- _Problem details_: Please repeat the lines below exactly. Begin with the line containing "- altere o Makefile" and go on through the line containing "-No próximo teste".

(Stored items from a collection)
• • •

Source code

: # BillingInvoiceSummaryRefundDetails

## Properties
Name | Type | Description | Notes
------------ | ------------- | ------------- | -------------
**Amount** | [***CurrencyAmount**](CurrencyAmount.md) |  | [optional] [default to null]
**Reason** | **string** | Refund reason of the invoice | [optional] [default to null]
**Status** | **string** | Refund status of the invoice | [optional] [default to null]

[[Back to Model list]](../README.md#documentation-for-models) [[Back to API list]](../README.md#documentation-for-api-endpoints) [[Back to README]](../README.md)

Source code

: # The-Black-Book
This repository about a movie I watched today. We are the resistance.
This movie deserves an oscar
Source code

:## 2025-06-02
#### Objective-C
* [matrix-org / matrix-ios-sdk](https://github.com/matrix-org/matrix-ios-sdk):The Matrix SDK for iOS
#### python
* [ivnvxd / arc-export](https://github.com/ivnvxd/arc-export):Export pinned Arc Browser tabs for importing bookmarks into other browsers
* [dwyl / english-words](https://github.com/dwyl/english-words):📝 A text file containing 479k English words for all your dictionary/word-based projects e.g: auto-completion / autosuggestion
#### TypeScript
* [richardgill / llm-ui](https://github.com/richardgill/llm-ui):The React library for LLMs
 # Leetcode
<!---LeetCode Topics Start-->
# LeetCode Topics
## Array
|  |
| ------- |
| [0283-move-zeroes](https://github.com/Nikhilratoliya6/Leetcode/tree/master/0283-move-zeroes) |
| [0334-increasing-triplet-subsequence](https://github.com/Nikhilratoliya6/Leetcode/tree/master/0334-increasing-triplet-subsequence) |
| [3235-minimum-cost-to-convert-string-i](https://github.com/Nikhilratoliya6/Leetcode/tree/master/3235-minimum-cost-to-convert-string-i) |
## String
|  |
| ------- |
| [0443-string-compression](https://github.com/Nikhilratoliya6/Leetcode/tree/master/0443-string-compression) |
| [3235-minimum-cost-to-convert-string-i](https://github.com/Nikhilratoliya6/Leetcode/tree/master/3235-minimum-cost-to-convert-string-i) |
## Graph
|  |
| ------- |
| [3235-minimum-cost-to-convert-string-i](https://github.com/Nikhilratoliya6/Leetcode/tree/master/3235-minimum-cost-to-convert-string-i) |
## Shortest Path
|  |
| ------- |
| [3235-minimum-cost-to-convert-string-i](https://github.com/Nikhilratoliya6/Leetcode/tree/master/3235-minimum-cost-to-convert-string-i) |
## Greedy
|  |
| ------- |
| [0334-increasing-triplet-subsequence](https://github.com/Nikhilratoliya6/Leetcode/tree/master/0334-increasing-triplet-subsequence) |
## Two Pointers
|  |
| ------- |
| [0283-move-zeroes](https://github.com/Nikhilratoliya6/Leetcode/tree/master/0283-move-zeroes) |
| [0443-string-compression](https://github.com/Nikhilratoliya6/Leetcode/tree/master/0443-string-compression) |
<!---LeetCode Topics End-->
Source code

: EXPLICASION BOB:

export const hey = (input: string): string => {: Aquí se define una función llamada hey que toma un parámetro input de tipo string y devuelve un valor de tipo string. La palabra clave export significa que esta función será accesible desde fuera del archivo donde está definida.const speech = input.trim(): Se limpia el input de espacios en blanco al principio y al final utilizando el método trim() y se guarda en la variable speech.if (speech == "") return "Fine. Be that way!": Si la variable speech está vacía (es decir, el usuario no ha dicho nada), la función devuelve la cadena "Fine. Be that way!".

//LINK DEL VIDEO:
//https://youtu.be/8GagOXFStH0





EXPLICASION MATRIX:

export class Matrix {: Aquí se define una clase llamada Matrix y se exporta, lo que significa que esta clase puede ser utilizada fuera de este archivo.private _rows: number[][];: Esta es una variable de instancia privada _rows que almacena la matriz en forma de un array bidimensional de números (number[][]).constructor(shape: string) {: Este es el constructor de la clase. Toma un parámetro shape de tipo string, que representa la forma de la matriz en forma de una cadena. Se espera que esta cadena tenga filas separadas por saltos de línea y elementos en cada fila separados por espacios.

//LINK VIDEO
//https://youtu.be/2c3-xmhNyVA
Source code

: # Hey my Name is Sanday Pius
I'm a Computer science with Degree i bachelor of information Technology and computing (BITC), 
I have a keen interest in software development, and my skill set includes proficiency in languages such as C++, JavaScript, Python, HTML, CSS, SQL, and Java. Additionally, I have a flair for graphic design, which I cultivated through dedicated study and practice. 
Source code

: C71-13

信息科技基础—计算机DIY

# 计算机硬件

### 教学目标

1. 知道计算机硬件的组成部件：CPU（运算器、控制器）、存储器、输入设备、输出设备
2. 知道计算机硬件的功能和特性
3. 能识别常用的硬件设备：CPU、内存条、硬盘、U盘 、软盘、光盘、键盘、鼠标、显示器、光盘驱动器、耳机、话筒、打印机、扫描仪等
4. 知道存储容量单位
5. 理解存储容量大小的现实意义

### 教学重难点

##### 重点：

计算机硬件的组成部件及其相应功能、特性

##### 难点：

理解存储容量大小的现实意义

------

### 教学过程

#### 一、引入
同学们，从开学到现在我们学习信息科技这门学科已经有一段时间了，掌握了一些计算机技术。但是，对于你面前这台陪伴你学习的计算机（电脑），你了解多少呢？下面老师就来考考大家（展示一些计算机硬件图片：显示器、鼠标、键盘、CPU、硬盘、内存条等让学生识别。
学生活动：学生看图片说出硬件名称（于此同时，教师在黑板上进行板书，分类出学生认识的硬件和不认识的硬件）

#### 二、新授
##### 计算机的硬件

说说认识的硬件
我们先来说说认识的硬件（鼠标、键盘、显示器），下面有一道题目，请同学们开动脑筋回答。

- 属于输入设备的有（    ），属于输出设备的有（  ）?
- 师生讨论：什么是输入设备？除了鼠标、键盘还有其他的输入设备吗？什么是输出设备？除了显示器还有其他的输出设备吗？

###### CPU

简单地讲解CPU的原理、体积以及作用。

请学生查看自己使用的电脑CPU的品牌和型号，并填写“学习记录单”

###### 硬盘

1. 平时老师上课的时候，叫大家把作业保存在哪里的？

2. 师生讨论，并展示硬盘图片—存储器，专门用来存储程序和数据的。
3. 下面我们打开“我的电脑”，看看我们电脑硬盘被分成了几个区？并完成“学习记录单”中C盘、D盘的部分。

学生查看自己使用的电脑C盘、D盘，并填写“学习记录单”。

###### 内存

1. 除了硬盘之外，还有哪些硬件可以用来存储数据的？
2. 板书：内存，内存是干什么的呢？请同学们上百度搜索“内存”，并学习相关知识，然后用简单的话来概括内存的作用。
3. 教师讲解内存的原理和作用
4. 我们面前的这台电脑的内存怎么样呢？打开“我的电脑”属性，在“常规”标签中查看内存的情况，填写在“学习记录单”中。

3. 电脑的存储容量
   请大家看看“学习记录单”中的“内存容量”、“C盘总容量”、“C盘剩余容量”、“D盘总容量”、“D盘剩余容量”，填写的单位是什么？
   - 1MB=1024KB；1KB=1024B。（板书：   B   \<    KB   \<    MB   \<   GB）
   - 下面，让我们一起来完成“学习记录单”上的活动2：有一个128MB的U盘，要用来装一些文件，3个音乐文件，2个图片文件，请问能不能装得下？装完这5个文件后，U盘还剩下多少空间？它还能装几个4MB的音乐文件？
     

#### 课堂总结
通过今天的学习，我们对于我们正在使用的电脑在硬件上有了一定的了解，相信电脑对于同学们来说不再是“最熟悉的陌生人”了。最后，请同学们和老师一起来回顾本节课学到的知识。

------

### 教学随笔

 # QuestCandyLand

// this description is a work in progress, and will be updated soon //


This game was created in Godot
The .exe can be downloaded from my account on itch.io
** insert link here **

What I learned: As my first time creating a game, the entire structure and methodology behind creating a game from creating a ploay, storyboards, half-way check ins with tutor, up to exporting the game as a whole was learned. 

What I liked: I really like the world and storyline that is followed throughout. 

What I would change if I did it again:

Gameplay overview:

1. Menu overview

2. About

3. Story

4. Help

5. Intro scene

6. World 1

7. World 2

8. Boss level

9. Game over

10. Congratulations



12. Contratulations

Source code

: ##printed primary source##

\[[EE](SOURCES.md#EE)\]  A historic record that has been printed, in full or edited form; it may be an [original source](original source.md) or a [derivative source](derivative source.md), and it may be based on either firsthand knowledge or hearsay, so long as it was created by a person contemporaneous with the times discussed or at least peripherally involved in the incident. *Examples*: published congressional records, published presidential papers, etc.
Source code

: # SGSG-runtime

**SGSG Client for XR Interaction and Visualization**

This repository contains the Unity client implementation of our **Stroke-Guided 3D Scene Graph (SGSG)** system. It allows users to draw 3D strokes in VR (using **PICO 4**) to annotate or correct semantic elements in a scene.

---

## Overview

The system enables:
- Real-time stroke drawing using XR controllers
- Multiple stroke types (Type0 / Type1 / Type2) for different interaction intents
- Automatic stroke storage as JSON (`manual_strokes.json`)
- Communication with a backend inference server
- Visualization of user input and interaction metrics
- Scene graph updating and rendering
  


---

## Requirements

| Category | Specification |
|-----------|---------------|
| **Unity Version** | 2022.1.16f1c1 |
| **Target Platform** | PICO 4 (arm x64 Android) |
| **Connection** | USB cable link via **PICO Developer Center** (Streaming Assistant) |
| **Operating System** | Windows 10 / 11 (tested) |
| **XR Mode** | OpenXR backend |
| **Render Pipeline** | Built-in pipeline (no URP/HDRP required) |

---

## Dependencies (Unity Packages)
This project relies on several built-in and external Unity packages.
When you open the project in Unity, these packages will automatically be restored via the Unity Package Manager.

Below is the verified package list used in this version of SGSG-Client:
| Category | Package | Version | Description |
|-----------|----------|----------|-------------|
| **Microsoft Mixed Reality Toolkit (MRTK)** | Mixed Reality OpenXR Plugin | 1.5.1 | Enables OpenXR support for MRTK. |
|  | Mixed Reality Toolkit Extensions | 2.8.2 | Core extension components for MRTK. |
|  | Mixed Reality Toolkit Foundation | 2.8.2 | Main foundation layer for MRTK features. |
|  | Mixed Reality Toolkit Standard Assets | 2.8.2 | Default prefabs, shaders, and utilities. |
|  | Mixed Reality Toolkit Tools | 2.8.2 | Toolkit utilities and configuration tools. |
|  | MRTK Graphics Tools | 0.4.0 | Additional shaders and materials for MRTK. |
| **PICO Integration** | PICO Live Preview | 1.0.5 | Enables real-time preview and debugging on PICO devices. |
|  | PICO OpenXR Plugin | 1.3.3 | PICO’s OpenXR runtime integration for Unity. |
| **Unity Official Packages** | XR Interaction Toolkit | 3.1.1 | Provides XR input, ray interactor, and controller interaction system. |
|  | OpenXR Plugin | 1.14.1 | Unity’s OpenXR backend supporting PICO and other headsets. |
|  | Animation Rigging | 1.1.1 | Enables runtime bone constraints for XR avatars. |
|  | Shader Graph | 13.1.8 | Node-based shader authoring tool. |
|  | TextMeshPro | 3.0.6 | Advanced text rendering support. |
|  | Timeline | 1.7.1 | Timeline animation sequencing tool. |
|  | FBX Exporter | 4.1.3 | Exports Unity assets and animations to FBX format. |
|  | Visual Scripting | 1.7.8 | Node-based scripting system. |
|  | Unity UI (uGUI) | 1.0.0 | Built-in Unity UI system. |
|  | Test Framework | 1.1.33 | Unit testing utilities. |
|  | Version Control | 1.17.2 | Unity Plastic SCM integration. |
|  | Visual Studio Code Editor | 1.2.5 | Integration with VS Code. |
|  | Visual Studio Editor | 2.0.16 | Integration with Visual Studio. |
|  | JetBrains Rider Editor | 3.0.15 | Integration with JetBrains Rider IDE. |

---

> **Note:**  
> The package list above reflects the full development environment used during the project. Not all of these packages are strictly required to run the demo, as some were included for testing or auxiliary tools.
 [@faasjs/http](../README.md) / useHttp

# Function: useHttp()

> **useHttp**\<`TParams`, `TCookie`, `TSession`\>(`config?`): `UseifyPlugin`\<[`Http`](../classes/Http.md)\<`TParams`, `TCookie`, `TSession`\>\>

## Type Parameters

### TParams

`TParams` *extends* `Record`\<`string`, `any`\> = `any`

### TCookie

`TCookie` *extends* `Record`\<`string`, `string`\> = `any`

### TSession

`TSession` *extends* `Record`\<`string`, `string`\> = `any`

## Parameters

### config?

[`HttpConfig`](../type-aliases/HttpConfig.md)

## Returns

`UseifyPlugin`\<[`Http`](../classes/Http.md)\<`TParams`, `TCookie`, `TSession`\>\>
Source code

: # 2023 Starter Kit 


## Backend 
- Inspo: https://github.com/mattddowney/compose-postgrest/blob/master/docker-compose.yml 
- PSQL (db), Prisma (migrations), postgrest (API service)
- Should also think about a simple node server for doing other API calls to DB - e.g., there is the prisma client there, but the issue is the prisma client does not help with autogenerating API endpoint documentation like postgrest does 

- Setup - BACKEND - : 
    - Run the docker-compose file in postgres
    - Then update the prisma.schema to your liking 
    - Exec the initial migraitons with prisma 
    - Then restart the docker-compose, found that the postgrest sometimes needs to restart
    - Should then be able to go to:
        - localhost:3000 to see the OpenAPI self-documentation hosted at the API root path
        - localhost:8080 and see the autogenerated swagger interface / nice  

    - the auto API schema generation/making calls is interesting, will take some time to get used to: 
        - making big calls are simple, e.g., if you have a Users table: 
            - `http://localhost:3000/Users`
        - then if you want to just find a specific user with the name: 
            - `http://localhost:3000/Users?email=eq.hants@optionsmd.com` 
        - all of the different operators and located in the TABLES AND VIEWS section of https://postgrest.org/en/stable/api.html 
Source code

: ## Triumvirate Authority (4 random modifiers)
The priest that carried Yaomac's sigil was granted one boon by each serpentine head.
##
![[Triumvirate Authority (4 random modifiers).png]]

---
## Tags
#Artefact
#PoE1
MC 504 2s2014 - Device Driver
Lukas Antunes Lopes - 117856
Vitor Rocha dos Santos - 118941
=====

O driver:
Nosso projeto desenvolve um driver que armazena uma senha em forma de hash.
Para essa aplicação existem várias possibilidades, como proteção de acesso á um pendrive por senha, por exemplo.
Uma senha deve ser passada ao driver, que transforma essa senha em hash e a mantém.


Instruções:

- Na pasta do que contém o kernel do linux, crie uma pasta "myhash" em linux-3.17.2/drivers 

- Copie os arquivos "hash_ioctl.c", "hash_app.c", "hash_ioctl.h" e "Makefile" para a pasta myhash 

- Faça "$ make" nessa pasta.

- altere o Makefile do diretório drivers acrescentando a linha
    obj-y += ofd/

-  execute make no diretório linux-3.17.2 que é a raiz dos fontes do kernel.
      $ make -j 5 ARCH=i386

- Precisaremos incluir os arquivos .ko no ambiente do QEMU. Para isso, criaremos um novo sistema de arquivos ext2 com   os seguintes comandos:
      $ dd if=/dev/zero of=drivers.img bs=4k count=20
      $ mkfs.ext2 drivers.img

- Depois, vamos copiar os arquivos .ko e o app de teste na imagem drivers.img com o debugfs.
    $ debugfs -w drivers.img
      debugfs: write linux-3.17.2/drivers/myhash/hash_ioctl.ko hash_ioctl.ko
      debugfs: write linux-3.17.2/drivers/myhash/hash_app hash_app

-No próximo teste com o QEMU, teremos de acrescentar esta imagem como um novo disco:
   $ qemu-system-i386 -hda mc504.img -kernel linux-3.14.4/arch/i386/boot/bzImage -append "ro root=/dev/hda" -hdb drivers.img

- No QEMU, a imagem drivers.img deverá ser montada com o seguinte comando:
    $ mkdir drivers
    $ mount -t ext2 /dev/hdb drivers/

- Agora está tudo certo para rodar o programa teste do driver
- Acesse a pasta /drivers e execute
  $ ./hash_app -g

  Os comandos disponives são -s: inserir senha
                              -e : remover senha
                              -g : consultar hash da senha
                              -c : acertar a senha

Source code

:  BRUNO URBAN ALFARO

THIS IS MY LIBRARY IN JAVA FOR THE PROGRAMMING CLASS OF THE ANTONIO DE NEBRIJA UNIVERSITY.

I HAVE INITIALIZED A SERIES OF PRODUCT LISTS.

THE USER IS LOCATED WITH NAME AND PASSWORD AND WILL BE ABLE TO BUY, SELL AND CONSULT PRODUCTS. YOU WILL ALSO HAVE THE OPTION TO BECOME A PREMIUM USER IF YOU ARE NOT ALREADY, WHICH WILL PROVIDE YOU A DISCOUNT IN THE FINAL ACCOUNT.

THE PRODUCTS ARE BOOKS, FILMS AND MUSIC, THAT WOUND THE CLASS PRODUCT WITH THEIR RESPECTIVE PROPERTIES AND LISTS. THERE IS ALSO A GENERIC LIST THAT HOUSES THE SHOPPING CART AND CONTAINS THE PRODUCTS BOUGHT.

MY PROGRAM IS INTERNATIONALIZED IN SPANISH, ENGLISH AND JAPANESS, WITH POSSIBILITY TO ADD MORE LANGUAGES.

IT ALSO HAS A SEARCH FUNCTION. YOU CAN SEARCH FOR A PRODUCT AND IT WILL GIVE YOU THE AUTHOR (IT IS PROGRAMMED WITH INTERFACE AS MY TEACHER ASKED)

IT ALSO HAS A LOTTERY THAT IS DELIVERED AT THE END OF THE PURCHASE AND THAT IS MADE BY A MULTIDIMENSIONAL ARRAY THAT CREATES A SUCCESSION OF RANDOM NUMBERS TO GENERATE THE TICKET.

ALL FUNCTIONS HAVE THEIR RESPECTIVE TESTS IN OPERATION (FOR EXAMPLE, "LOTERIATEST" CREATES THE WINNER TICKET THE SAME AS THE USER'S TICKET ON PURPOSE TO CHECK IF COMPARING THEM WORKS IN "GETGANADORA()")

• • •

- _Exercise result_:
- altere o Makefile do diretório drivers acrescentando a linha
    obj-y += ofd/

-  execute make no diretório linux-3.17.2 que é a raiz dos fontes do kernel.
      $ make -j 5 ARCH=i386

- Precisaremos incluir os arquivos .ko no ambiente do QEMU. Para isso, criaremos um novo sistema de arquivos ext2 com   os seguintes comandos:
      $ dd if=/dev/zero of=drivers.img bs=4k count=20
      $ mkfs.ext2 drivers.img

- Depois, vamos copiar os arquivos .ko e o app de teste na imagem drivers.img com o debugfs.
    $ debugfs -w drivers.img
      debugfs: write linux-3.17.2/drivers/myhash/hash_ioctl.ko hash_ioctl.ko
      debugfs: write linux-3.17.2/drivers/myhash/hash_app hash_app

-No próximo teste com o QEMU, teremos de acrescentar esta imagem como um novo disco:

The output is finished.